After the debate, Fetterman's campaign quickly seized on the "local political leaders" part.

“Our campaign will be putting money behind making sure as many women as possible hear Dr. Oz’s radical belief that ‘local political leaders’ should have as much say over a woman’s abortion decisions as women themselves and their doctors,” Calvello said in a statement. “After months of trying to hide his extreme abortion position, Oz let it slip on the debate stage on Tuesday. Oz belongs nowhere near the U.S. Senate, and suburban voters across Pennsylvania will see just how out-of-touch Oz is on this issue.”

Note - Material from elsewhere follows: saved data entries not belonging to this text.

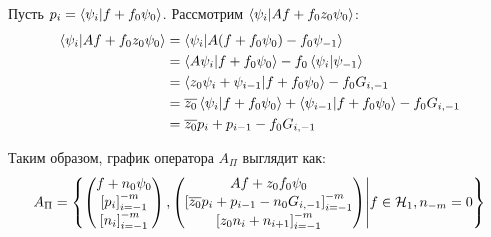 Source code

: Пусть $p_i = \ip{\psi_i}{f + f_0 \psi_0}$. Рассмотрим $\ip{\psi_i}{A f + f_0 z_0 \psi_0}$:
\begin{align*}
\ip{\psi_i}{A f + f_0 z_0 \psi_0}
&= \ip{\psi_i}{A (f + f_0 \psi_0) - f_0 \psi_{-1}} \\
&= \ip{A \psi_i}{f + f_0 \psi_0} - f_0 \ip{\psi_i}{\psi_{-1}} \\
&= \ip{z_0 \psi_i + \psi_{i - 1}}{f + f_0 \psi_0} - f_0 G_{i, -1} \\
&= \cconj{z_0} \ip{\psi_i}{f + f_0 \psi_0} + \ip{\psi_{i - 1}}{f + f_0 \psi_0} - f_0 G_{i, -1} \\
&= \cconj{z_0} p_{i} + p_{i - 1} - f_0 G_{i, -1}
\end{align*}

Таким образом, график оператора $A_\Pi$ выглядит как:
\[
A_\Pi = \left\{
\begin{pmatrix}
f + n_0 \psi_0 \\
\left[ p_i \right]_{i = -1}^{-m} \\
\left[ n_i \right]_{i = -1}^{-m} \\
\end{pmatrix},
\begin{pmatrix}
A f + z_0 f_0 \psi_0 \\
\left[ \overline{z_0} p_i + p_{i - 1} - n_0 G_{i, -1} \right]_{i = -1}^{-m} \\
\left[ z_0 n_i + n_{i + 1} \right]_{i = -1}^{-m} \\
\end{pmatrix}
\middle|
f \in \mathcal{H}_{1},
n_{-m} = 0
\right\}
\]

Neither candidate owned up to his conflicting positions on fracking

The controversial and environmentally risky process to drill for natural gas is a huge local issue in Pennsylvania, and Fetterman and Oz have both signaled opposition to it in the past. They now cast themselves as proponents and didn’t own up to their flip-flops.

The segment on the topic was particularly brutal for Fetterman.

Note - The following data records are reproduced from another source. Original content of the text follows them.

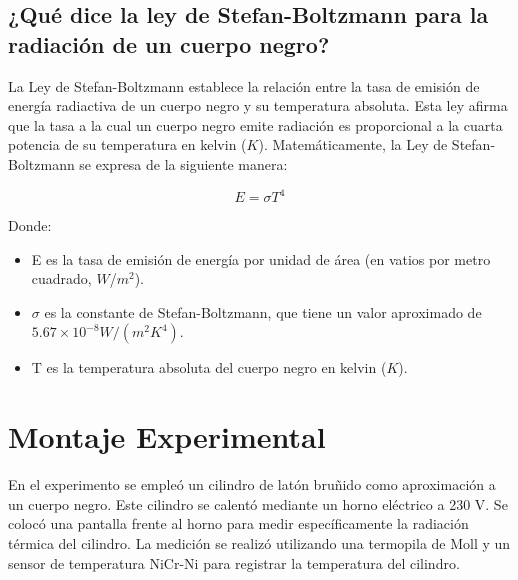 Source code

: \documentclass[letterpaper, 12pt]{article}
\begin{document}
\subsection{¿Qué dice la ley de Stefan-Boltzmann para la radiación de un cuerpo negro?~\cite{Stefan_Boltzmann_Law}}

La Ley de Stefan-Boltzmann establece la relación entre la
tasa de emisión de energía radiactiva de un cuerpo negro y
su temperatura absoluta. Esta ley afirma que la tasa a la
cual un cuerpo negro emite radiación es proporcional a la
cuarta potencia de su temperatura en kelvin ($K$).
Matemáticamente, la Ley de Stefan-Boltzmann se expresa de
la siguiente manera:

\begin{equation*}
      E = \sigma T^{4}
\end{equation*}

Donde:

\begin{itemize}
      \item E es la tasa de emisión de energía por unidad de área (en
            vatios por metro cuadrado, $W$/$m^2$).

      \item $\sigma$ es la constante de Stefan-Boltzmann, que tiene un
            valor aproximado de $5.67 \times 10^{-8} W/(m^{2}K^{4})$.

      \item T es la temperatura absoluta del cuerpo negro en kelvin
            ($K$).
\end{itemize}

\section{Montaje Experimental}

En el experimento se empleó un cilindro de latón bruñido
como aproximación a un cuerpo negro. Este cilindro se
calentó mediante un horno eléctrico a 230 V. Se colocó una
pantalla frente al horno para medir específicamente la
radiación térmica del cilindro. La medición se realizó
utilizando una termopila de Moll y un sensor de temperatura
NiCr-Ni para registrar la temperatura del cilindro.
\end{document}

“I’ve always supported fracking,” he said at one point, before co-moderator Lisa Sylvester of WPXI in Pittsburgh pressed him about a 2018 interview in which he said he “never” did.

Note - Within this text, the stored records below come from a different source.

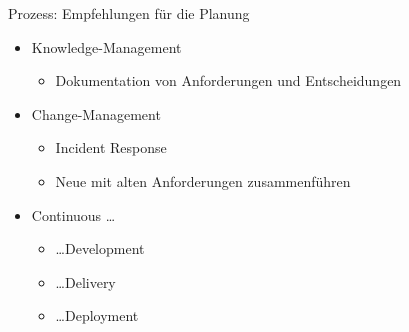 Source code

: \begin{frame}{Prozess: Empfehlungen für die Planung}
  \begin{itemize}
    
    \item Knowledge-Management
    \begin{itemize}
      \item Dokumentation von Anforderungen und Entscheidungen
    \end{itemize}

    \item Change-Management %
    \begin{itemize}
      \item Incident Response
      \item Neue mit alten Anforderungen zusammenführen
    \end{itemize}
    
    \item Continuous \ldots
    \begin{itemize}
      \item \dots Development
      \item \dots Delivery
      \item \dots Deployment
    \end{itemize}

  \end{itemize}
\end{frame}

“I do support fracking, and, I don’t ... I support fracking, and I stand and I do support fracking,” Fetterman responded when he was confronted with the answer from four years ago.

Oz similarly dodged or failed to offer clear answers about several other issues

Fetterman’s advisers, in a pre-emptive move to raise expectations for Oz and lower them for their candidate, predicted the TV doctor’s showmanship would come through. And Oz indeed offered crisp answers to many questions — but without actually answering them.

After Fetterman said he supports a $15-an-hour federal minimum wage, Oz said he agreed the wage was too low and accused Fetterman of “shooting too low.”

But Oz talked around whether he supports a $15 federal minimum wage by arguing that “market forces” are driving up wages and vaguely suggesting that fracking in Pennsylvania would create “plenty of money to go around.”

Asked about promoting unproven medical treatments through his syndicated TV show, Oz instead answered a question that wasn’t asked and denied directly selling such products. 

“It’s a television show, like this is a television show,” Oz said. “So people can run commercials on the shows, and that’s a perfectly appropriate and very transparent process.”

The crime issue isn’t going away for Fetterman

Many of the ads aired by Oz and national groups over the last few months have focused on Fetterman’s stance on criminal justice issues.

In the debate’s early minutes, Oz noted how he invited Maureen Faulkner, the widow of a Philadelphia police officer who was shot in the 1980s and has been critical of Fetterman, to accompany him to the debate. Oz used her presence to underscore what he has called Fetterman’s “extreme” positions, including leniency for those convicted of second-degree murder. 

Later in the debate, co-moderator Dennis Owens of WHTM in Harrisburg asked Fetterman to respond to the attacks that he’s soft on crime.

“I believe that I run on my record on crime,” Fetterman replied. “You know, I ran to be mayor [of Braddock, a small town near Pittsburgh] back in 2005 in order to fight gun violence, and that’s exactly what I did.”

At another point in the debate, Oz tried to turn Fetterman’s law-and-order narrative back on him by bringing up a years-old encounter in which Fetterman, during his time as mayor, chased down a Black jogger with a shotgun. Fetterman has said he heard what sounded like gunfire and saw a man running away. According to a police report, the man was unarmed.

“Why haven’t you apologized to that unarmed innocent Black man?” Oz asked Fetterman.

Fetterman replied that he had the “opportunity to defend our community as the chief law enforcement officer there” and asserted that an “overwhelming majority of the community,” including Black residents, “understood what happened.”